One-Way Charters, ‘Tricky’ Missions, Spares Inventory Spur FAI Growth

FAI

Having its own MRO division gives FAI's charter and ambulance businesses an advantage, as well as generating its own revenues.

Credit: FAI

It is not just in the management and planning of its air-ambulance flights that FAI is relying on innovative thinking and meticulous attention to detail to keep the company moving forward.

The business’ charter and MRO divisions have also seen significant changes in the post-pandemic period, with some eye-catching decisions apparently paying big dividends.

“In the last two years we went through a transition, and we’re focusing now only on ultra-long-range flights,” aviation manager Georg Gruber says, during a media day held at the company’s headquarters in late May. “We got rid of all our Learjet 60s. Now we have a fleet of five Bombardier Global Express and one Challenger 604.”

FAI Rent-a-Jet, the charter division, saw 3640 hr. of utilization across its fleet in 2023—up from 2676 hr. in 2022, with revenues 22% up over the same period. Patterns of use shifted as flights began to pick up post-pandemic in 2021, leading to the decision to concentrate on longer-range operations.

“In 2021, the UK was our main [destination],” Gruber says. “In 2022 it was still quite a lot of Europe, but the U.S. flights picked up: we had 22 flights. And in 2023 we completely changed our way of thinking, and we performed a tremendous number of flights to the U.S. It’s definitely our number-one market.”

The new thinking Gruber refers to involved not just divesting the shorter-range aircraft, but reconceptualizing how to sell flights.

Using a model that appears to be based on the ambulance division’s operating concept, FAI’s charter team now prioritizes combination flights: looking for customers to pick up at, or near, a one-way flight’s destination, then keeping the aircraft moving.
“We constructed a system with the Globals where we can perfectly connect all our one-way [flights],” he says. “Of course we’re offering returns; but our main focus is on one-ways.
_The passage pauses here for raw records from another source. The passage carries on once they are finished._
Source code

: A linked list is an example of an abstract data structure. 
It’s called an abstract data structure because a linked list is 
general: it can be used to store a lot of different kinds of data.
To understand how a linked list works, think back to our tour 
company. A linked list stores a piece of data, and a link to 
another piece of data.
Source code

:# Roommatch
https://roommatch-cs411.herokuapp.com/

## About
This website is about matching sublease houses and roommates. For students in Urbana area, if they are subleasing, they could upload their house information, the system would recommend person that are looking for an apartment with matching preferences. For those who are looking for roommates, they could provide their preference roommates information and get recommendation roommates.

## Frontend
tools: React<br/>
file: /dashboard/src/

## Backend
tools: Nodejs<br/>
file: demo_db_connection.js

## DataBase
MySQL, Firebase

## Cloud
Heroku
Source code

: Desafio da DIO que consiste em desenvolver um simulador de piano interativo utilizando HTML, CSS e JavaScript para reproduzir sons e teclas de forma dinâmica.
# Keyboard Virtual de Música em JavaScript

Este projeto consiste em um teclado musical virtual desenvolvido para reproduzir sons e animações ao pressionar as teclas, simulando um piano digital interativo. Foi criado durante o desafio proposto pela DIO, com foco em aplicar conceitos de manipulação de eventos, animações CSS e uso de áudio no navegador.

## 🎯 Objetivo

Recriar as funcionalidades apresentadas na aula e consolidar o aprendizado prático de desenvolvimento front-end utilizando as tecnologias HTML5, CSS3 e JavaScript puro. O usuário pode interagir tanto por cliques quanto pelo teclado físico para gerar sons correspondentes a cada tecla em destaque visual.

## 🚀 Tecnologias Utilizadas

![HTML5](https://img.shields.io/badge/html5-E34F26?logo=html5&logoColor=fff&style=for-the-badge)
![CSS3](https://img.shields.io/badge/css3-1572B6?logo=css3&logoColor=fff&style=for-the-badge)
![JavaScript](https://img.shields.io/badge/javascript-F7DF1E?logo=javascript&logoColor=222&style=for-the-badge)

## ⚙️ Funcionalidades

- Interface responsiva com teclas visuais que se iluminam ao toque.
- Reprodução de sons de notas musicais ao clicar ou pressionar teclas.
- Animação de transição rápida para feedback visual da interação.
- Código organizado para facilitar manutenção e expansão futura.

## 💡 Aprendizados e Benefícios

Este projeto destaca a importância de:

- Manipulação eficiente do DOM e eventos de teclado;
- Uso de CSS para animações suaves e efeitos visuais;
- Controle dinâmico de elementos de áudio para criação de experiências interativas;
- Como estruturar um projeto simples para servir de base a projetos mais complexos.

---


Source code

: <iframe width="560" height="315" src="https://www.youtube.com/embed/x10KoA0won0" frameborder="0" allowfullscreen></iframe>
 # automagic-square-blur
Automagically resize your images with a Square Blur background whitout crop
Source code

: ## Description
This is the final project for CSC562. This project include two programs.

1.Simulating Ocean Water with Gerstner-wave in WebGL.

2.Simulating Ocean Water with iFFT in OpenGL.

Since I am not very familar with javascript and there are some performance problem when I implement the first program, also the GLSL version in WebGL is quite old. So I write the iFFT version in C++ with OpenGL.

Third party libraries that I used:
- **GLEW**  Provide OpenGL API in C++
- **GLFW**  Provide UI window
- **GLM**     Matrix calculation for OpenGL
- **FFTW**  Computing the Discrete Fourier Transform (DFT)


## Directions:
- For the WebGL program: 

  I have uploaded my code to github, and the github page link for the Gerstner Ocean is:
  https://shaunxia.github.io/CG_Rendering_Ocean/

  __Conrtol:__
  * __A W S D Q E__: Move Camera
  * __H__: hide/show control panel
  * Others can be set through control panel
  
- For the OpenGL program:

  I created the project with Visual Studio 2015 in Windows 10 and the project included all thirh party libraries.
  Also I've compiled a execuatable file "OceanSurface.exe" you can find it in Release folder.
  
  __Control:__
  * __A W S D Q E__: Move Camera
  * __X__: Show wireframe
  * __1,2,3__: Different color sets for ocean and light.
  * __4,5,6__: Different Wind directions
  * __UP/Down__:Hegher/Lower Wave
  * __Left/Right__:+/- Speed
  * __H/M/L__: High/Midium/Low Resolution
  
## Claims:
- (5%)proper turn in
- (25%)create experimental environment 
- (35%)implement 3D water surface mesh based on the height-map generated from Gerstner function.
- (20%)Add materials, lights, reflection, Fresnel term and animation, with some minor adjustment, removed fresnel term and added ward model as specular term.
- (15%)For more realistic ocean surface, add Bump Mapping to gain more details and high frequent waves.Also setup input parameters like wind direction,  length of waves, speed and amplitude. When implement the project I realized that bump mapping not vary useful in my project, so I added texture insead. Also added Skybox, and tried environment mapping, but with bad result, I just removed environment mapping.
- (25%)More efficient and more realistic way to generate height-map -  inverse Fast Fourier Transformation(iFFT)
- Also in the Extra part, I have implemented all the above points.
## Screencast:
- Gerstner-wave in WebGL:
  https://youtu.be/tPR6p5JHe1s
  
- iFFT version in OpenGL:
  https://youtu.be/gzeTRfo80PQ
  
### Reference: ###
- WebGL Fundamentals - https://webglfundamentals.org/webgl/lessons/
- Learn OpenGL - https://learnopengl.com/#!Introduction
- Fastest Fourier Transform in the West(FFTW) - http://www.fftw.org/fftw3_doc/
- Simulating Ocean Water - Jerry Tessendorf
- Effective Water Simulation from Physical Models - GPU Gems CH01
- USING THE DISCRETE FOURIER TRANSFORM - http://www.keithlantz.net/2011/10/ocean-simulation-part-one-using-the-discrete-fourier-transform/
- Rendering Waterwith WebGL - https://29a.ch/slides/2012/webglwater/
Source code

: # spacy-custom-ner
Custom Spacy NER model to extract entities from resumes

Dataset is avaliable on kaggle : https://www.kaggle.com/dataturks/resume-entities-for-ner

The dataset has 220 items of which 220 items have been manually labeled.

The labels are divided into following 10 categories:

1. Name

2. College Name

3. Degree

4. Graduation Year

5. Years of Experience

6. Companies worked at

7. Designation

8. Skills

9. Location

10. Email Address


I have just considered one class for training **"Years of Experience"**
In the last 12 or 16 months, we never flew ferry home.”

This allows the firm to play to another of the strengths that the ambulance division has pioneered: flights in to and out of destinations other carriers may find too difficult or too challenging.

Word is spreading.

“Everyone who has a really tricky request is calling us,” Gruber says. “We’re talking about destinations like Syria, Iraq, Iran, Venezuela—even Russia at the moment. I think the only destination we can’t fly is probably Yemen: maybe North Korea, but I think even that would be possible, with the right client in the back.

“We can do that, first of all, [because] we have a very good relationship with our insurance provider,” he continues. “Second we have the knowledge—we have the contacts to get the permits.

Sometimes we need help from the client—most of the time there’s a government behind [a difficult flight], or an NGO [non-governmental organization], or an affiliate company of the NGO.”

That the company has its own in-house maintenance business is “the biggest advantage we have,” Gruber says, with staff able to fly to an aircraft with a technical issue, minimizing any down time. But the MRO division, FAI Technik, is struggling with the same issues the rest of the sector is seeing.

Delays with spare parts are a long-standing challenge across the sector, FAI chairman Siegfried Axtmann says, because business aircraft are not manufactured in sufficient numbers, or flown at such high rates of utilization, that there is a well-established market in used components. To address this challenge, FAI began to scrap its own end-of-life aircraft to use for spares for the active fleet.

Since taking this decision the firm has broken down four Learjet 60s, two Challenger 604s and one Global Express.

“Until [the pandemic] ended, this had no big impact into our numbers, because we scrapped the aircraft only for our own purposes,” Axtmann says. “But we now aggressively sell them to third parties, because we have enough of them. No matter if the third party is a competitor or not—we just sell them.” He says that the firm’s inventory includes GE CF24 engines, which it is willing to rent out or sell, as well as APUs (auxiliary power units) and other hard-to-source items.

The MRO division expanded its footprint in February of 2023 with the acquisition of the insolvent Beechcraft Berlin Aviation’s business at Berlin’s Brandenburg Airport. The deal saw FAI retain around 90% of BBA’s workforce, and Axtmann acknowledges that a shortage of skilled personnel is presently the main brake on further expansion.

“It’s very difficult to increase your workforce—there’s no supply of engineers on the market,” he says. And while it is a boon for the charter and ambulance divisions to be based at the 24-7 Albrecht Dürer  Airport in Nuremberg, the fact that FAI’s is the only MRO there does not help ease the engineering recruitment challenge.

Along with efforts to recruit from elsewhere, Axtmann notes that FAI is building relationships with schools and universities, aiming to “present FAI Technik as an attractive employer” to the next generation of potential employees.

Angus Batey

Angus Batey has been contributing to various titles within the Aviation Week Network since 2009, reporting on topics ranging from defense and space to business aviation, advanced air mobility and cybersecurity.